Plain-text document sources:
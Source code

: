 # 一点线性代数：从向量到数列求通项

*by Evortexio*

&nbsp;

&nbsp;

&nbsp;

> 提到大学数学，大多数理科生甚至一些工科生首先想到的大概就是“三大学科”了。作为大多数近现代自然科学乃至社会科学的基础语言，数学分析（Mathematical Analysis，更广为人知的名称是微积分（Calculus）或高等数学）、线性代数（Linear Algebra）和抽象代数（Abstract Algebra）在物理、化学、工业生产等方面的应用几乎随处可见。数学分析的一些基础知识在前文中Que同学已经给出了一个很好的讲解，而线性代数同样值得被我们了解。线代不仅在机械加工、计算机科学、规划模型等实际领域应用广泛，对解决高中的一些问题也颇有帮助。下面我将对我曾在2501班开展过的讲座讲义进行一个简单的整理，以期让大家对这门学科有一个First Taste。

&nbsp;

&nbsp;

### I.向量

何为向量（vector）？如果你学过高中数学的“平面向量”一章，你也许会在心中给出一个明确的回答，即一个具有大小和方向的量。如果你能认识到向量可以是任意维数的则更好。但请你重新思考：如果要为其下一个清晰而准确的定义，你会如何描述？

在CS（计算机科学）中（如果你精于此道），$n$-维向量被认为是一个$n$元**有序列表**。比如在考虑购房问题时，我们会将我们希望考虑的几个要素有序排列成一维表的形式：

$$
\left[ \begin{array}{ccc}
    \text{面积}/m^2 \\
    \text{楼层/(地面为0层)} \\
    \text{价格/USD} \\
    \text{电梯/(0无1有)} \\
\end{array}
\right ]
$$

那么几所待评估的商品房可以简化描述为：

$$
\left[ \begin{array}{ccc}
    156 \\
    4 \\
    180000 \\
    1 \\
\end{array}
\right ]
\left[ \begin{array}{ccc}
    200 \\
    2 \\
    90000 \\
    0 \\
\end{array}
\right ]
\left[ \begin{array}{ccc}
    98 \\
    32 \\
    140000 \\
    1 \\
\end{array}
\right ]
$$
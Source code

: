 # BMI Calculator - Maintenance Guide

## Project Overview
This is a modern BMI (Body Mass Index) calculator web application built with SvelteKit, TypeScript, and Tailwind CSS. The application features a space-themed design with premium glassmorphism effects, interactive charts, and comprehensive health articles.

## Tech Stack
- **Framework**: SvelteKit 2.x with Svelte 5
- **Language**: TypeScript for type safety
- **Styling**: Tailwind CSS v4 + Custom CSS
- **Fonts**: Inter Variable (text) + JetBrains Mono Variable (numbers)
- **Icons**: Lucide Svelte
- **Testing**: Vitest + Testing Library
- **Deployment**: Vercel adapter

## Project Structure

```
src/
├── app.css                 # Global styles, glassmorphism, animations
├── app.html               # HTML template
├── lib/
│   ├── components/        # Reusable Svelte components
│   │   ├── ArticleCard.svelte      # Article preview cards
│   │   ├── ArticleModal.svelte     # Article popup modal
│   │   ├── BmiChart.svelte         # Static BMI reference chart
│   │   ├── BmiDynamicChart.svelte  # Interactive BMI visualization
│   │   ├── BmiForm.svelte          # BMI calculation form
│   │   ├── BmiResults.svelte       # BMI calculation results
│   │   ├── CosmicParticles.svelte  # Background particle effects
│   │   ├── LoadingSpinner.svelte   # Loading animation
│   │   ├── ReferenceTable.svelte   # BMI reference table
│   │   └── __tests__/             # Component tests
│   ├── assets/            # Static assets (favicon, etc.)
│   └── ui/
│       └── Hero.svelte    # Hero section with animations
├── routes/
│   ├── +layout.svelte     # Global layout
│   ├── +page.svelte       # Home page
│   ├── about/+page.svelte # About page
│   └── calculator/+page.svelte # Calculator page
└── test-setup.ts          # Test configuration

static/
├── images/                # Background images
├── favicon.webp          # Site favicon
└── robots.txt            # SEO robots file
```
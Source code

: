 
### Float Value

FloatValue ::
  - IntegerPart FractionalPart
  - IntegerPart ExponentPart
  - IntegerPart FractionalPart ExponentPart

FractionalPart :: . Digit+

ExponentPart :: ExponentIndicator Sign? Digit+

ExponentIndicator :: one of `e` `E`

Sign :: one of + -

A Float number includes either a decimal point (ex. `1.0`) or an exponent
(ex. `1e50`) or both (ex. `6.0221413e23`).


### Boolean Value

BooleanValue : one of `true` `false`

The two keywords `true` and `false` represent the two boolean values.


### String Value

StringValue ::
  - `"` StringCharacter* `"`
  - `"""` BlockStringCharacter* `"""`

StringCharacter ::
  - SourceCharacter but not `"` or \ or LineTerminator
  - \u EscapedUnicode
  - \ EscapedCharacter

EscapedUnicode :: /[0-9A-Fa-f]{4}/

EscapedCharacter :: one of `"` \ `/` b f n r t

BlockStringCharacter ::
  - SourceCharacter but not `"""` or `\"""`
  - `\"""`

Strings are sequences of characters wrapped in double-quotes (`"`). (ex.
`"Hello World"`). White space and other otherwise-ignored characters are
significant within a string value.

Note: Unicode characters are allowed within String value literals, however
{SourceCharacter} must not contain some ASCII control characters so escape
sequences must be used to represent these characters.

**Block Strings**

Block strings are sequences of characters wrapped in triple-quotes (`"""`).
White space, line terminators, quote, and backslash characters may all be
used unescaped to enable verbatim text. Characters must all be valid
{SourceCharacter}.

Problem details:
Output the lines above between the one holding "characters so escape" and the one holding "White space, line", inclusive, with nothing before or after them.

Exercise result:
{SourceCharacter} must not contain some ASCII control characters so escape
sequences must be used to represent these characters.

**Block Strings**

Block strings are sequences of characters wrapped in triple-quotes (`"""`).
White space, line terminators, quote, and backslash characters may all be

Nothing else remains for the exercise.